───── SOURCE INFORMATION
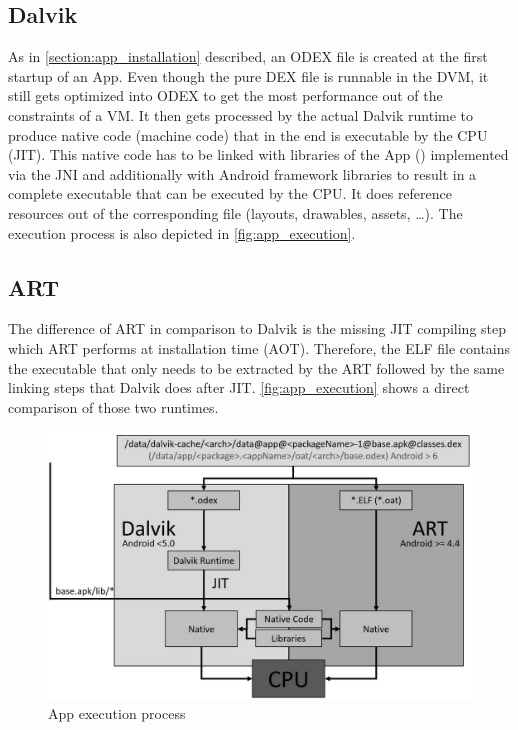 \subsection{Dalvik}
As in \autoref{section:app_installation} described, an
ODEX file is created at the first startup of an App. Even though
the pure DEX file is runnable in the DVM, it still gets optimized
into ODEX to get the most performance out of the
constraints of a VM.
It then gets processed by the actual Dalvik runtime to produce
native code (machine code) that in the end is executable by the CPU (JIT).
This native code has to be linked with libraries of the App
() implemented via the JNI
and additionally with Android framework libraries to result in a complete
executable that can be executed by the CPU. It does
reference resources out of the corresponding  file (layouts,
drawables, assets, \ldots). The execution process is also depicted
in \autoref{fig:app_execution}.

\subsection{ART}
The difference of ART in comparison to Dalvik is the missing
JIT compiling step which ART performs at installation time
(AOT). Therefore, the ELF file contains the executable that
only needs to be extracted by the ART followed by the same
linking steps that Dalvik does after JIT. \autoref{fig:app_execution}
shows a direct comparison of those two runtimes.

\begin{figure}[htb]
  \includegraphics[width=\textwidth]{figures/app_execution}
  \caption[App execution process]{App execution process}
  \label{fig:app_execution}
\end{figure}
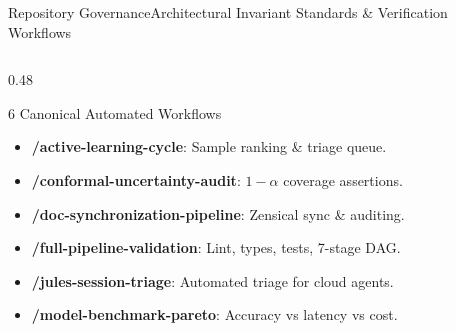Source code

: \begin{frame}{Repository Governance}{Architectural Invariant Standards \& Verification Workflows}
\begin{columns}[T]
\begin{column}{0.48\textwidth}
\begin{block}{6 Canonical Automated Workflows}
\begin{itemize}
                    \item \textbf{/active-learning-cycle}: Sample ranking \& triage queue.
                    \item \textbf{/conformal-uncertainty-audit}: $1-\alpha$ coverage assertions.
                    \item \textbf{/doc-synchronization-pipeline}: Zensical sync \& auditing.
                    \item \textbf{/full-pipeline-validation}: Lint, types, tests, 7-stage DAG.
                    \item \textbf{/jules-session-triage}: Automated triage for cloud agents.
                    \item \textbf{/model-benchmark-pareto}: Accuracy vs latency vs cost.
                \end{itemize}
            \end{block}
        \end{column}
    \end{columns}

\end{frame}

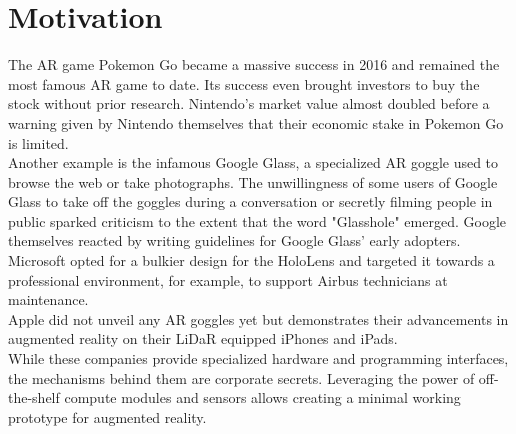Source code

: \chapter{Motivation}

The AR game Pokemon Go became a massive success in 2016 and remained the most famous AR game to date. Its success even brought investors to buy the stock without prior research. Nintendo's market value almost doubled before a warning given by Nintendo themselves that their economic stake in Pokemon Go is limited.\cite{Nintendo_stock}\\ 
Another example is the infamous Google Glass, a specialized AR goggle used to browse the web or take photographs.\cite{Google_Glass} The unwillingness of some users of Google Glass to take off the goggles during a conversation or secretly filming people in public sparked criticism to the extent that the word "Glasshole" emerged.\cite{Glasshole} Google themselves reacted by writing guidelines for Google Glass’ early adopters.\cite{Glasshole}\\
Microsoft opted for a bulkier design for the HoloLens\cite{Hololens} and targeted it towards a professional environment, for example, to support Airbus technicians at maintenance\cite{AirbusHololens}.\\
Apple did not unveil any AR goggles yet but demonstrates their advancements in augmented reality on their LiDaR equipped iPhones and iPads.\cite{AppleLidar}\\
While these companies provide specialized hardware and programming interfaces, the mechanisms behind them are corporate secrets. Leveraging the power of off-the-shelf compute modules and sensors allows creating a minimal working prototype for augmented reality.

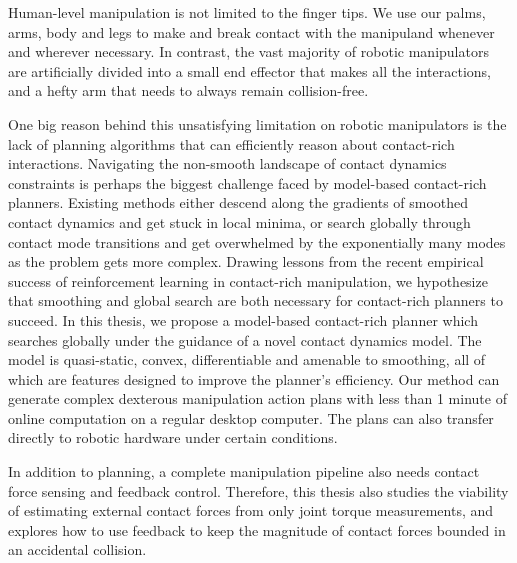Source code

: % 
% 
%

Human-level manipulation is not limited to the finger tips. We use our palms, arms, body and legs to make and break contact with the manipuland whenever and wherever necessary. 
In contrast, the vast majority of robotic manipulators are artificially divided into a small end effector that makes all the interactions, and a hefty arm that needs to always remain collision-free.

One big reason behind this unsatisfying limitation on robotic manipulators is the lack of planning algorithms that can efficiently reason about contact-rich interactions. 
Navigating the non-smooth landscape of contact dynamics constraints is perhaps the biggest challenge faced by model-based contact-rich planners. 
Existing methods either descend along the gradients of smoothed contact dynamics and get stuck in local minima, or search globally through contact mode transitions and get overwhelmed by the exponentially many modes as the problem gets more complex. 
Drawing lessons from the recent empirical success of reinforcement learning in contact-rich manipulation, we hypothesize that smoothing and global search are both necessary for contact-rich planners to succeed. 
In this thesis, we propose a model-based contact-rich planner which searches globally under the guidance of a novel contact dynamics model. The model is quasi-static, convex, differentiable and amenable to smoothing, all of which are features designed to improve the planner's efficiency.
Our method can generate complex dexterous manipulation action plans with less than 1 minute of online computation on a regular desktop computer. The plans can also transfer directly to robotic hardware under certain conditions.

In addition to planning, a complete manipulation pipeline also needs contact force sensing and feedback control. Therefore, this thesis also studies the viability of estimating external contact forces from only joint torque measurements, and explores how to use feedback to keep the magnitude of contact forces bounded in an accidental collision. 
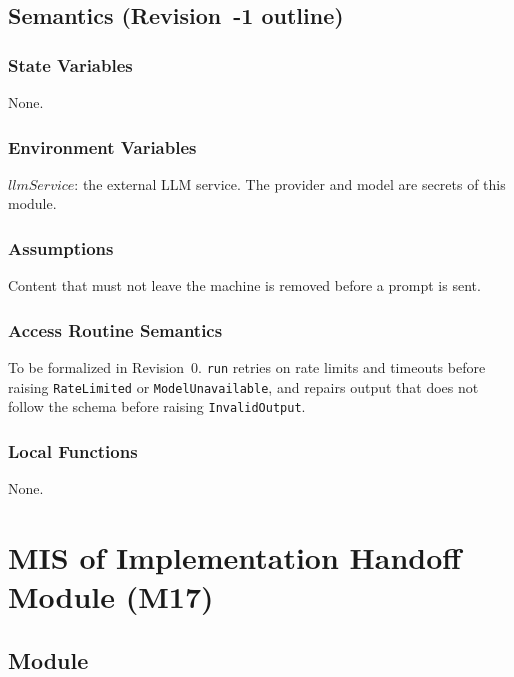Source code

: \documentclass[12pt, titlepage]{article}
\begin{document}
\subsection{Semantics (Revision~-1 outline)}

\subsubsection{State Variables}

None.

\subsubsection{Environment Variables}

$llmService$: the external LLM service. The provider and model are secrets
of this module.

\subsubsection{Assumptions}

Content that must not leave the machine is removed before a prompt is sent.

\subsubsection{Access Routine Semantics}

To be formalized in Revision~0. \texttt{run} retries on rate limits and
timeouts before raising \texttt{RateLimited} or \texttt{ModelUnavailable}, and
repairs output that does not follow the schema before raising
\texttt{InvalidOutput}.

\subsubsection{Local Functions}

None.

\newpage
\section{MIS of Implementation Handoff Module (M17)} \label{MISHandoff}

\subsection{Module}
\end{document}
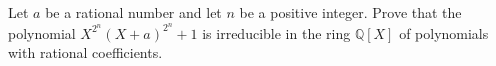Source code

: Let \(a\) be a rational number and let \(n\) be a positive integer. Prove that the polynomial \(X^{2^n}(X+a)^{2^n}+1\) is irreducible in the ring \(\mathbb{Q}[X]\) of polynomials with rational coefficients.

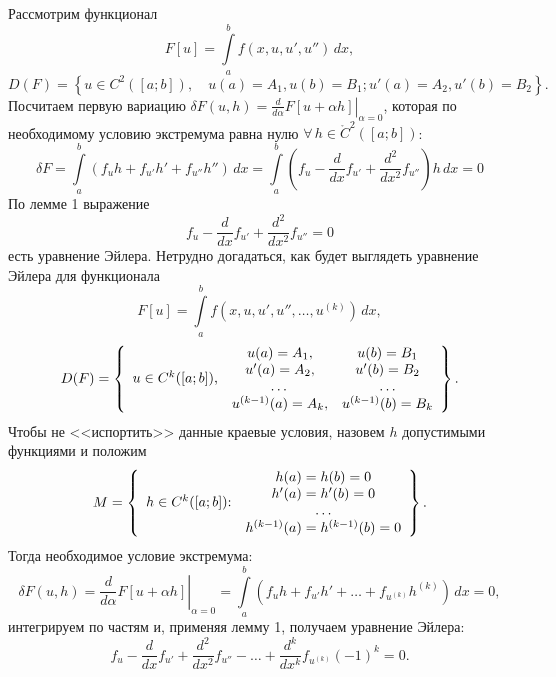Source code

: \documentclass[12pt,a5paper]{book}
\begin{document}
	\noindent Рассмотрим функционал
	\begin{equation*}
		F[u] = \int\limits_a^b f(x, u, u', u'')\,dx,
	\end{equation*}
	\begin{equation*}
		D(F) = \left\{u \in C^2([a;b]), \quad u(a) = A_1, u(b) = B_1; u'(a) = A_2, u'(b) = B_2\right\}.
	\end{equation*}
	Посчитаем первую вариацию $\delta F(u,h) = \left.\frac{d}{d\alpha}F[u + \alpha h]\right|_{\alpha=0}$, которая по необходимому условию экстремума равна нулю $\forall\,h \in \mathring{C}^2([a;b])$:
	\begin{equation*}
		\delta F = \int\limits_a^b \left(f_uh + f_{u'}h' + f_{u''}h''\right)\,dx = \int\limits_a^b \left(f_u - \frac{d}{dx}f_{u'} + \frac{d^2}{dx^2}f_{u''}\right)h\,dx = 0
	\end{equation*}
	По лемме 1 выражение
	\begin{equation*}
		f_u - \frac{d}{dx}f_{u'} + \frac{d^2}{dx^2}f_{u''} = 0
	\end{equation*}
	есть уравнение Эйлера. Нетрудно догадаться, как будет выглядеть уравнение Эйлера для функционала
	\begin{equation*}
		F[u] = \int\limits_a^b f(x, u, u', u'', \dots, u^{(k)})\,dx,
	\end{equation*}
	\begin{equation*}
		D(F) = \left\{
		\begin{array}{lcc}
			\multirow{4}{*}{$u \in C^k([a;b])$,} & u(a) = A_1, & u(b) = B_1 \\
			& u'(a) = A_2, & u'(b) = B_2 \\
			& \dots & \dots \\
			& u^{(k-1)}(a) = A_k, & u^{(k-1)}(b) = B_k
		\end{array}
		\right\}.
	\end{equation*}
	Чтобы не <<испортить>> данные краевые условия, назовем $h$ допустимыми функциями и положим
	\begin{equation*}
		M = \left\{
		\begin{array}{lc}
			\multirow{4}{*}{$h \in C^k([a;b])$:} & h(a) = h(b) = 0 \\
			& h'(a) = h'(b) = 0 \\
			& \dots \\
			& h^{(k-1)}(a) = h^{(k-1)}(b) = 0
		\end{array}
		\right\}.
	\end{equation*}
	Тогда необходимое условие экстремума:
	\begin{equation*}
		\delta F(u,h) = \left.\frac{d}{d\alpha}F[u + \alpha h]\right|_{\alpha=0} = \int\limits_a^b \left(f_uh + f_{u'}h' + \dots + f_{u^{(k)}}h^{(k)}\right)\,dx = 0,
	\end{equation*}
	интегрируем по частям и, применяя лемму 1, получаем уравнение Эйлера:
	\begin{equation*}
		f_u - \frac{d}{dx}f_{u'} + \frac{d^2}{dx^2}f_{u''} - \dots + \frac{d^k}{dx^k}f_{u^{(k)}}(-1)^k = 0.
	\end{equation*}
	
\end{document}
──────────
PROBLEM:
Your answer must be the exact lines of the records from the first one through the line containing "executable that can", with no pictures in it.

WRITTEN SOLUTION:
 \subsection{Dalvik}
As in \autoref{section:app_installation} described, an
ODEX file is created at the first startup of an App. Even though
the pure DEX file is runnable in the DVM, it still gets optimized
into ODEX to get the most performance out of the
constraints of a VM.
It then gets processed by the actual Dalvik runtime to produce
native code (machine code) that in the end is executable by the CPU (JIT).
This native code has to be linked with libraries of the App
() implemented via the JNI
and additionally with Android framework libraries to result in a complete
executable that can be executed by the CPU. It does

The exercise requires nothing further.